Poetry Submission Strategy: Whatever works for you

litzinesI have a poetry group that meets once a month at a pizza shop. We’ve been going there for years, so the servers know us well enough to get our drinks without asking what we want.

While most of what we do at these gatherings is workshop our poems, we usually spend the first thirty minutes updating each other on our writing news, sharing our rejections and acceptances and general po-biz chat.

One thing that comes up from time to time is the issue of choosing publications to submit to. There are just so many, and many of them our really good, that sometimes you feel you spend more time just staring at the computer deciding between Well-Dressed Newt Review and Writer’s Tears Journal—and then you don’t send anywhere.

So, here are a couple culling strategies that I and my friends practice.

First and foremost, read a lot of journals, both online and in print. Read them, know them, understand their tastes or trends. If you’re targeting print journals, then subscribe or buy single copies as much as you can. In my writing group we all regularly bring in journals to share, so that spreads the cost around a bit. The easiest and smartest thing is to look for journals that publish works you like. If you don’t like what they publish, but just like the pub’s reputation, then you’re wasting both your time and the editor’s time.

Above all, you need to think about the editors’ and journal’s needs, not yours. While most editors care deeply about literature and are generous with the time they give to writers and their publication, their primary interest is in their journal, not your work. Give them work that fits their journal–don’t expect a publication to change its editorial passions just because you believe your revisioning of Gilgamesh as a cyborg trash compactor is the next big thing. If you write pastoral sonnets, don’t send them to a pub that wants metamodern supernatural erasure poems.

If I find some poems I like in a journal, and I think my work is of equal quality or similar style, I look in the contributor section to see where else that person has published. This has worked pretty well for me, and since I’ve been doing this I’ve noticed my work is turning up more frequently in the same places as works by people I like. It’s a kind of poetry stalking, but in a non-creepy way.

Similar to the above method, if I like a piece in a journal, and see that author is also the editor of another journal, I’ll make a note to check out their pub. Often that writer’s own journal publishes more works I like, so I’ll send them a pack—and maybe mention that I read the editor’s poem in X journal.
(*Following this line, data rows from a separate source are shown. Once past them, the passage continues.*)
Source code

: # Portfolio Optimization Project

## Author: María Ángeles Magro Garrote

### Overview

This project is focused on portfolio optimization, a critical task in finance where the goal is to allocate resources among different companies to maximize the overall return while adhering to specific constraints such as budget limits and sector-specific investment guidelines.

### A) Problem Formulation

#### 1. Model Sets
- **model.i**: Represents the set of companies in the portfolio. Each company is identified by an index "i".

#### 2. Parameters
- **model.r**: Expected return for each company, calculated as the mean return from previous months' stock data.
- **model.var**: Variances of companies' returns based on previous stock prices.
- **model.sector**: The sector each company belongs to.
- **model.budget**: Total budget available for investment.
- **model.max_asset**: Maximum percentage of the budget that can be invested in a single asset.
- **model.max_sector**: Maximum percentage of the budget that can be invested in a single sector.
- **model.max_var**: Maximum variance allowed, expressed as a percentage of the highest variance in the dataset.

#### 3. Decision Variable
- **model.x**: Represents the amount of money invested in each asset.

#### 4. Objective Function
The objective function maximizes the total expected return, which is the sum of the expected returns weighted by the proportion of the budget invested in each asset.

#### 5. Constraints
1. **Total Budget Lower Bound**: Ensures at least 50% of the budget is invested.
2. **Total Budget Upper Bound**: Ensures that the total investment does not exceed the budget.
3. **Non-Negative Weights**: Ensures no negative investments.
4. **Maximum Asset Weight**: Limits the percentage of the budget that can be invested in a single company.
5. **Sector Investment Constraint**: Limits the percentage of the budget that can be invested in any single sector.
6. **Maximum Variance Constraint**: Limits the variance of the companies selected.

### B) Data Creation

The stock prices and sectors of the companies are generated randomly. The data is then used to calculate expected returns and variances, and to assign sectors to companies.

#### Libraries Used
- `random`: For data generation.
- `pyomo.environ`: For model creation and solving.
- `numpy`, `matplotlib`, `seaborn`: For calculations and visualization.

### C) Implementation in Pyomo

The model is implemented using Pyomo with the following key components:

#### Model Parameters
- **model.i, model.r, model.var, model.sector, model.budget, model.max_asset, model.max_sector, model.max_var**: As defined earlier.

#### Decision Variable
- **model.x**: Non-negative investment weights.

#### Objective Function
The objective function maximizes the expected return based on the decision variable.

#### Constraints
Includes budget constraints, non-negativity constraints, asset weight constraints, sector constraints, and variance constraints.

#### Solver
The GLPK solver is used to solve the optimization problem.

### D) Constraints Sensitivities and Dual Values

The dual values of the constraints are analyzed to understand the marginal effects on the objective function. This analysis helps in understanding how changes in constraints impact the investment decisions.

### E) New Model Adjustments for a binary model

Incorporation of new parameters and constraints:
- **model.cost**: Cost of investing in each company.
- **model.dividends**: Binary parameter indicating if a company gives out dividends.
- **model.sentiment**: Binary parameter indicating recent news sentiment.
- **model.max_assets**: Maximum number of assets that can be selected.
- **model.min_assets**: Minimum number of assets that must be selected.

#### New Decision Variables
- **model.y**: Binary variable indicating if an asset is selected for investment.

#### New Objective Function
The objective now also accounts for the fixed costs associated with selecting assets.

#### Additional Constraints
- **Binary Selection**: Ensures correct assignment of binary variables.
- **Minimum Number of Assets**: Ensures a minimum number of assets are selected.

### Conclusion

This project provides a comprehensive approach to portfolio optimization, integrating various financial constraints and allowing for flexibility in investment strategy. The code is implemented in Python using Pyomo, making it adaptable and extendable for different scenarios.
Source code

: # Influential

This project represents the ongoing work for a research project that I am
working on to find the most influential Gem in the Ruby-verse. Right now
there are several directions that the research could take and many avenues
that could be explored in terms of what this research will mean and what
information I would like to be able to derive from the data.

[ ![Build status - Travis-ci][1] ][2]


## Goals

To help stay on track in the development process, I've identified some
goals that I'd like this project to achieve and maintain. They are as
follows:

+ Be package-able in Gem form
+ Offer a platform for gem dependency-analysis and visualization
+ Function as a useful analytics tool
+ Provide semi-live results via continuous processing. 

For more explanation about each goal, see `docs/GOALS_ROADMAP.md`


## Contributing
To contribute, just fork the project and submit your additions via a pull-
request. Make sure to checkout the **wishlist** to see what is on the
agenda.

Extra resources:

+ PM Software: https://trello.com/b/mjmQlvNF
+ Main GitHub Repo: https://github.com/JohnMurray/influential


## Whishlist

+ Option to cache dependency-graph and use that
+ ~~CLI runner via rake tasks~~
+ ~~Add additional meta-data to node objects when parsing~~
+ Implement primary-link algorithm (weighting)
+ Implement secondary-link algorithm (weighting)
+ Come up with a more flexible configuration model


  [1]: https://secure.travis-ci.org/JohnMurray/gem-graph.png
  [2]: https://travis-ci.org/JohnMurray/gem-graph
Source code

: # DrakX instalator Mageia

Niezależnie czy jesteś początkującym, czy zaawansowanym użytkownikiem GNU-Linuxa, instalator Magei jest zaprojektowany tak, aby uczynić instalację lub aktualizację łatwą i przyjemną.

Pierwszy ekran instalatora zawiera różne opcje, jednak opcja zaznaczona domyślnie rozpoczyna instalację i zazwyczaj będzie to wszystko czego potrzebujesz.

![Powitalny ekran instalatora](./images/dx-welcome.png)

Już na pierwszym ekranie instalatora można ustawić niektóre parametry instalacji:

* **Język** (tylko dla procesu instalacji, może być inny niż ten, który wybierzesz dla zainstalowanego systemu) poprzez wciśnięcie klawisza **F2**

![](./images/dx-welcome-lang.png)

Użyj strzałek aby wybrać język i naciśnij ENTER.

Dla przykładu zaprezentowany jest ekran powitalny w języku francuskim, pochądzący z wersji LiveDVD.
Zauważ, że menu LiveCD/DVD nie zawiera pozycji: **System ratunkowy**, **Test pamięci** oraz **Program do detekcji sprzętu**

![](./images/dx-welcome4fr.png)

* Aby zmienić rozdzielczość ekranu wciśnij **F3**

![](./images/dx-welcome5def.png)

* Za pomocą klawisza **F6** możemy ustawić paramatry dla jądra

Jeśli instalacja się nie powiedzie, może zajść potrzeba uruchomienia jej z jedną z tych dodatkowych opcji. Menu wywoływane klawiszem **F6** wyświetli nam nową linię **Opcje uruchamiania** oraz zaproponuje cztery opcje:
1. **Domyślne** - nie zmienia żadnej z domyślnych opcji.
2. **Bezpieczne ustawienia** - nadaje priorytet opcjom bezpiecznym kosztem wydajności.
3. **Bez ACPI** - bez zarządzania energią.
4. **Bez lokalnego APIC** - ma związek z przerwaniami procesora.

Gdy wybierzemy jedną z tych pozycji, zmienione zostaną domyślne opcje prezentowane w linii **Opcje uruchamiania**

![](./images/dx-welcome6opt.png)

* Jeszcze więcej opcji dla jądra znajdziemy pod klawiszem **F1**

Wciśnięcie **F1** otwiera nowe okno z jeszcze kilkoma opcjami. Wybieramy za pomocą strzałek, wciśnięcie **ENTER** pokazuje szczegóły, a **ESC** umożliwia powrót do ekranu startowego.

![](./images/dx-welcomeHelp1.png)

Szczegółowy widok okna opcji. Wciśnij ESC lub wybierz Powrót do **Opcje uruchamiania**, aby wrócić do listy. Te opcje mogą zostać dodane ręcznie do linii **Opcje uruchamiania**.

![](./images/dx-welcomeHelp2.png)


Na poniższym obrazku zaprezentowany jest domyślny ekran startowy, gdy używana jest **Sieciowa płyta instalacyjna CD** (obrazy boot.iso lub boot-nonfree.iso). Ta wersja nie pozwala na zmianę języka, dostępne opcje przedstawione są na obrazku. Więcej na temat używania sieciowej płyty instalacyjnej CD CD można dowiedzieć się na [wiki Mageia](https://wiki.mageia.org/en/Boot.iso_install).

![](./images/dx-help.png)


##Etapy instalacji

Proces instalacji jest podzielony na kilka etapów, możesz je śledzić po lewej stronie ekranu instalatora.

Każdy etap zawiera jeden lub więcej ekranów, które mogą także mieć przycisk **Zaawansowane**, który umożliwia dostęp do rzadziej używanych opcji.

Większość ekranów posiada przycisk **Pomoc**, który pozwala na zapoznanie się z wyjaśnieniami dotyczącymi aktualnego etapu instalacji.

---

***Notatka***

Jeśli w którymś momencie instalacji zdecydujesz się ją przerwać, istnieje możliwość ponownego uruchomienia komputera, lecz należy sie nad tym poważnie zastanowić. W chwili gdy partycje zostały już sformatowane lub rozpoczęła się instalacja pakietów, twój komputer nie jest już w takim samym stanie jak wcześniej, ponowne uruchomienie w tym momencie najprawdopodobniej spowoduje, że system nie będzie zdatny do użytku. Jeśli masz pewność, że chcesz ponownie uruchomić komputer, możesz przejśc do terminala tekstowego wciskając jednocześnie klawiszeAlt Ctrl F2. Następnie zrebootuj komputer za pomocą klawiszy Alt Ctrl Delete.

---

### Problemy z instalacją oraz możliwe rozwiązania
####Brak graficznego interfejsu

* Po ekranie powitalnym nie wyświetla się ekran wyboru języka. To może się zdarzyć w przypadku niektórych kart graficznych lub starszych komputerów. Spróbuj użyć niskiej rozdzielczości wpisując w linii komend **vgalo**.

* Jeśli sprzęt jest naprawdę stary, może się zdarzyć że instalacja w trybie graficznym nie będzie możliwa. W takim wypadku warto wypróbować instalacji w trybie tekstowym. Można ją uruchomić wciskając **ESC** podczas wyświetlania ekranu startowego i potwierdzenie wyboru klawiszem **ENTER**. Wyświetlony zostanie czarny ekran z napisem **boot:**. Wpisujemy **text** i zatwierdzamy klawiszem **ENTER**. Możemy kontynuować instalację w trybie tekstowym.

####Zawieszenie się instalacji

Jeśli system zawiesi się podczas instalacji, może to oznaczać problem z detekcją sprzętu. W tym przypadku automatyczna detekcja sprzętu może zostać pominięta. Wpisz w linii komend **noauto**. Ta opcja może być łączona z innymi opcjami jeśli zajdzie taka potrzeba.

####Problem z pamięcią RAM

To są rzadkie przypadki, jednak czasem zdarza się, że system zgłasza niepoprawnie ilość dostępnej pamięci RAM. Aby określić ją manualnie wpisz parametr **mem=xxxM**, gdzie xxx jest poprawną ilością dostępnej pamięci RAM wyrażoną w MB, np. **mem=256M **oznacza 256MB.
I do the same thing with books—when I read a book I really like, I’ll turn to the acknowledgments page to see where the poems first appeared, and usually I’ll pick out a few I think I’d have a chance in.

I keep a list of my top tier journals (the ones that are probably a reach, but worth trying anyway) and will send to those once a year or so. Last year I scored one of those, and this year another (after lots of rejections). My top tier journals may not be yours. For instance, I’ve never sent to The New Yorker, The Paris Review or Tin House, even though I’d be thrilled to appear there, I’m also realistic.

Paying for submissions is a tricky subject, and one I’ve talked about in previous posts, but in the past couple of years I’ve done it more frequently. I don’t like it, but it’s the state of the world now. Of the last 12 places I’ve sent to, three required a $3 submission fee. If a journal offers a buy-an-issue or subscribe alternative to the fee, I’ll take that, even though it cost more, because at least then I know I’m getting something, and it feels less like I’m paying for rejection.

Finally, don’t be afraid to go back to places that already published you. A publication likes developing relationships with its authors—just don’t move the relationship too fast. If it’s an annual or twice yearly pub, I wait two or three years. If it’s monthly, once a year is fine.

Volume also counts—the more you send, the more you’ll publish. I try to keep at least 20 packs of poems circulating at one time, more if I can, and I’ll send a pack out within a day or so of it coming back (unless I’ve decided to work on the poems some more). I also will send the same pack to three places at the same time (and I’m very prompt about notifying the other pubs if I need to withdraw something).

Finally, when you do get something published, help the publisher out by promoting it–share the link on Facebook and Twitter. Send a thank you email or tweet. Post pictures of it. Be proud. If you get rejected–and of course you’ll get rejected–don’t be a jerk about it. That NEVER makes things better.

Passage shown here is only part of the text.